Walking through the streets of Argul you can see the austere stone buildings that rest on the natural rock, establishing tunnels in the middle through which people and cattle used to pass. In this way, a complex network of underground landscapes located under the houses and called veiriles was organized.
The existence of these tunnels under the houses was linked to the high wooden passageways that were also found in the houses, allowing the people to travel from one end to the other without ever stepping on the ground. In winter these high corridors served to avoid having to go down to the cold streets.
The whole seems to close in on itself creating an interconnected configuration. In this way, in the past they managed to create a communication mechanism between the houses thanks to these tunnels and galleries under them that functioned as easements for people and animals. The tunnels and passages reach large dimensions, as in the Casa de Vilar, which is 20 metres long.
The houses were built taking into account different elements organized around a courtyard. Among them, the dovecote tower (some houses have dovecotes in the attics) and the hórreo. It is striking that some of the houses are built on the same rock as the wall of the road; so they have not needed foundations.

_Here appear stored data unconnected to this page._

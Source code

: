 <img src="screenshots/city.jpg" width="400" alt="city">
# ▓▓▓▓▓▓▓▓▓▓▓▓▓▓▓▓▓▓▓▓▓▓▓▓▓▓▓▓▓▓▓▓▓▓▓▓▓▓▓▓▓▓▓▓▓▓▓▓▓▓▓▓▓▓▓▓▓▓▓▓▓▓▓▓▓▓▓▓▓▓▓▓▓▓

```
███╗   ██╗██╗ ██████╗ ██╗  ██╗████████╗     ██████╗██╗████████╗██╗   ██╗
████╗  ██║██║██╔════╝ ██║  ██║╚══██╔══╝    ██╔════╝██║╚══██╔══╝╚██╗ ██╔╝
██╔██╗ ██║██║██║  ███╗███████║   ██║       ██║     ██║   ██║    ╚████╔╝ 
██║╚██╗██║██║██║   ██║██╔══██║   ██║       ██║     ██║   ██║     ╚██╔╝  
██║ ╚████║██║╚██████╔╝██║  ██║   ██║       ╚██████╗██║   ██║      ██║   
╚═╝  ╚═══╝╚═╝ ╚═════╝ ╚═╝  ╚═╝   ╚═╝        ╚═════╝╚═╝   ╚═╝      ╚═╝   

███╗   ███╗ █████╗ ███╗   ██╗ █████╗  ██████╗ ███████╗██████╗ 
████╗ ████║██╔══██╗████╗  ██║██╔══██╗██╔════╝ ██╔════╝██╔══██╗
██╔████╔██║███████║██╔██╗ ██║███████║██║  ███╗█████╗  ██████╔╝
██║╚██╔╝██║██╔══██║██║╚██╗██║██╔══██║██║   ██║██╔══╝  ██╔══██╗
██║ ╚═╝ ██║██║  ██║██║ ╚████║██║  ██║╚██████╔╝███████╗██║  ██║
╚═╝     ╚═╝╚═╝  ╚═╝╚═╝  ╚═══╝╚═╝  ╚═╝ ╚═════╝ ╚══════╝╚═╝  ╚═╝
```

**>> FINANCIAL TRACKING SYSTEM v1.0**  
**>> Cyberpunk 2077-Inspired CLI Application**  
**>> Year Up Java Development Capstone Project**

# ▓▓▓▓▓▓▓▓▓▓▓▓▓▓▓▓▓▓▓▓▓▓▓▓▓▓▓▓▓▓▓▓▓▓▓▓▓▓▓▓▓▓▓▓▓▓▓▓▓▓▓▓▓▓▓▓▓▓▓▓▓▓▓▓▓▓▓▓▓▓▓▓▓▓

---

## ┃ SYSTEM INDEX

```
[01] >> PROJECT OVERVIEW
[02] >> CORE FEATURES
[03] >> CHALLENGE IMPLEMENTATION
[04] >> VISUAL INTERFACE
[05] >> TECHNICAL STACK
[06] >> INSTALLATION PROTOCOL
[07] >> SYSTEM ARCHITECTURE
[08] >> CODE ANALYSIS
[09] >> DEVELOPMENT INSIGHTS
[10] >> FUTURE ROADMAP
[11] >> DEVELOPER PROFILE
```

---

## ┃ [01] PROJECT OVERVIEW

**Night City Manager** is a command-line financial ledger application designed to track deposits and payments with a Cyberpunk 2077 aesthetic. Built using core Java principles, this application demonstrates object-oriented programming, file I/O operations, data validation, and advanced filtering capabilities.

Thanks to this system, they were able to build more solidly and the houses gained in width as they were built on the same path. The materials used to build them are stone, wood, slate and mud, all of them native. Declared an Asset of Cultural Interest, walking through the streets of Argul it is interesting to notice the inscriptions and details of windows and doors.
Argul hides spaces as curious as the Sculptor’s house. This name is due to the fact that it was the birthplace of the famous Baroque sculptor Juan Alonso Villabrille y Ron, who worked at the court of Philip V. The house consists of two volumes without symmetry and three floors. The construction was carried out with slate and quartzite, like many of the buildings in the village. Today it is in an excellent state of conservation.
Although the house is currently uninhabited and does not have the best of conditions, it is a relevant architectural complex. Vilar’s house was built by adapting it to the characteristics of the surroundings. Like other houses in the village of Argul, a path was installed in the lower part of the house. This path crosses the house from north to south; where the same rock was used as one of the walls of this pass. The tunnel is 20 metres long, framed by a rectangular building of outstanding length. It was built with strong stone walls.
The chapel of San Antonio is in the centre of the village, built on the same rock. It consists of a single nave and has a rectangular floor plan with a hipped roof. The bell gable located here is noteworthy, with a single eye and a semicircular arch finished with a pediment. Materials such as quartzite and slate were mainly used to make it. Inside you can see a beautiful baroque altarpiece that contrasts with the blue walls of the temple.
The chapel of San Miguel is located on the old road to Pesoz. It also has a single nave, although its floor plan is rectangular but with a flat head and a roof made of slate on three sides. It coincides with the chapel of San Antonio in that the bell gable located here has only one eye but is finished with a horseshoe arch. Quartzite and slate were used to build it.